Now Sikh activists are accusing the school of religious discrimination, saying that the kirpan is one of five “articles of faith” that “must” be carried at all times.
The school governors have said they have tried to find a compromise, suggesting that he could wear a 2in version of the dagger, welded into a sheath. But that was rejected as the family who said that would be a “replica” and not a “holy” object. The boy has been carrying the dagger for two years, but it was only last month that he was told it was not allowed.
The headmaster of the school said that the boy’s place at the school was being held open should he feel able to wear the compromise version of the kirpan. But, of course, there can never be compromise in these cases. The religious activists who bring them will give no quarter. Mejindarpal Kaur, director of community group United Sikhs, said: “The Compton School's decision is a blow to religious freedom in Barnet – schools throughout the UK have accommodated Sikh students who wear a kirpan.” The boy is now being privately educated.
The Department for Children, Schools and Families said it was up to schools to make their own policy on the carrying of the kirpan and that, if challenged, it would be up to the courts to decide.

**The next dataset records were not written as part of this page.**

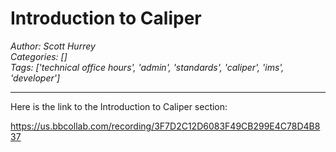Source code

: # Introduction to Caliper
*Author: Scott Hurrey*  
*Categories: []*  
*Tags: ['technical office hours', 'admin', 'standards', 'caliper', 'ims', 'developer']*  
<hr />

Here is the link to the Introduction to Caliper section:

https://us.bbcollab.com/recording/3F7D2C12D6083F49CB299E4C78D4B837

Terry Sanderson, President of the National Secular Society, said: “This is yet another example of religious activists trying to carve out special privileges for themselves by claiming discrimination where there is none. No other pupil in the school is permitted to walk around with a dagger, so why should this boy be made a special case? He may have no intention of misusing the dagger, but who is to say that someone else might not take it from him? The presence of knives in schools is a menace. Imagine the furore if someone was injured by this knife. The school would be sued mercilessly if it was known that it had deliberately allowed such a dangerous object into the classroom or school yard.”